Arden-Clarke was the first, and one of the most effective, of that small group of final or penultimate colonial governors who, by establishing close personal links with the nationalist leadership, were as much part of the successful transfer of power as the African prime ministers themselves (Sir James Robertson in Nigeria, Sir Maurice Dorman in Sierra Leone, and Sir Richard Turnbull in Tanganyika were others). On Arden-Clarke's death, the arch-nationalist Nkrumah testified to this relationship in exceptional terms: 'It can be truly said that independence for Ghana might have been seriously delayed but for Sir Charles's readiness to co-operate with the forces of nationalism' (West Africa, 22 Dec 1962).

Arden-Clarke's governorship of the decolonizing Gold Coast remains a monument to the new style of colonial administrator which was in such great demand, yet at the very top initially in such short supply, in the immediate post-war years of British rule in Africa. In recognition of Arden-Clarke's role in helping Ghana to become, in March 1957, Britain's first African colony to attain independence, Arden-Clarke was invited to stay on as its inaugural governor-general. He left, however, within two months.

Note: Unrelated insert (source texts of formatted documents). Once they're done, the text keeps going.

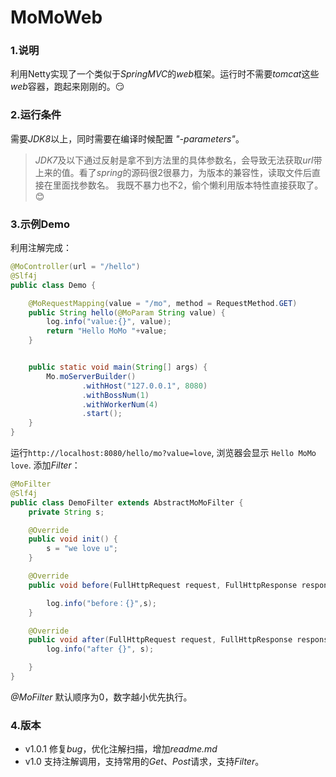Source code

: # MoMoWeb
### 1.说明
利用Netty实现了一个类似于*SpringMVC*的*web*框架。运行时不需要*tomcat*这些*web*容器，跑起来刚刚的。:smirk:
### 2.运行条件
需要*JDK8*以上，同时需要在编译时候配置 _*"-parameters"*_。
>*JDK7*及以下通过反射是拿不到方法里的具体参数名，会导致无法获取*url*带上来的值。看了*spring*的源码很2很暴力，为版本的兼容性，读取文件后直接在里面找参数名。
我既不暴力也不2，偷个懒利用版本特性直接获取了。:blush:
### 3.示例Demo
利用注解完成：
```Java
@MoController(url = "/hello")
@Slf4j
public class Demo {

	@MoRequestMapping(value = "/mo", method = RequestMethod.GET)
	public String hello(@MoParam String value) {
		log.info("value:{}", value);
		return "Hello MoMo "+value;
	}


	public static void main(String[] args) {
		Mo.moServerBuilder()
				.withHost("127.0.0.1", 8080)
				.withBossNum(1)
				.withWorkerNum(4)
				.start();
	}
}
```
运行`http://localhost:8080/hello/mo?value=love`, 浏览器会显示 `Hello MoMo love`.
添加*Filter*：
```Java
@MoFilter
@Slf4j
public class DemoFilter extends AbstractMoMoFilter {
	private String s;

	@Override
	public void init() {
		s = "we love u";
	}

	@Override
	public void before(FullHttpRequest request, FullHttpResponse response) {

		log.info("before：{}",s);
	}

	@Override
	public void after(FullHttpRequest request, FullHttpResponse response) {
		log.info("after {}", s);

	}
}
```
*@MoFilter* 默认顺序为0，数字越小优先执行。

### 4.版本

  - v1.0.1 修复*bug*，优化注解扫描，增加*readme.md*
  - v1.0   支持注解调用，支持常用的*Get*、*Post*请求，支持*Filter*。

In retirement Arden-Clarke remained active in African affairs. In 1958 he acted as chairman of the United Nations good offices committee on Namibia; the recommendation for partition was not accepted. In 1959 he became chairman of the Royal African Society and of the Royal Commonwealth Society for the Blind, and a year later accepted the challenging chairmanship of the important National Council for the Supply of Teachers Overseas. Wisely, Whitehall did not part with his skills and experience. He was a member of the 1960 advisory commission on central Africa chaired by Lord Monckton of Brenchley, and in 1961 was invited to return to the high commission territories, where he had first served twenty-five years earlier, to act as constitutional adviser to Swaziland on its final stages towards independence.

Arden-Clarke was appointed CMG in 1941, KCMG in 1948, and GCMG in 1952. He was made a knight of the order of St John of Jerusalem in 1952, and awarded the honorary degree of DCL by Durham University in 1958. Philately and gardening were among his hobbies. In appearance he was tall, well-built, and imposing. Hence Elspeth Huxley's description of his 'rock-like solidity' (Huxley, 87). Arden-Clarke died from cancer at his home, Syleham House, Syleham, Suffolk, on 16 December 1962, having spent over half his thirty-seven years in the colonial service in a gubernatorial capacity. He was survived by Lady Arden-Clarke.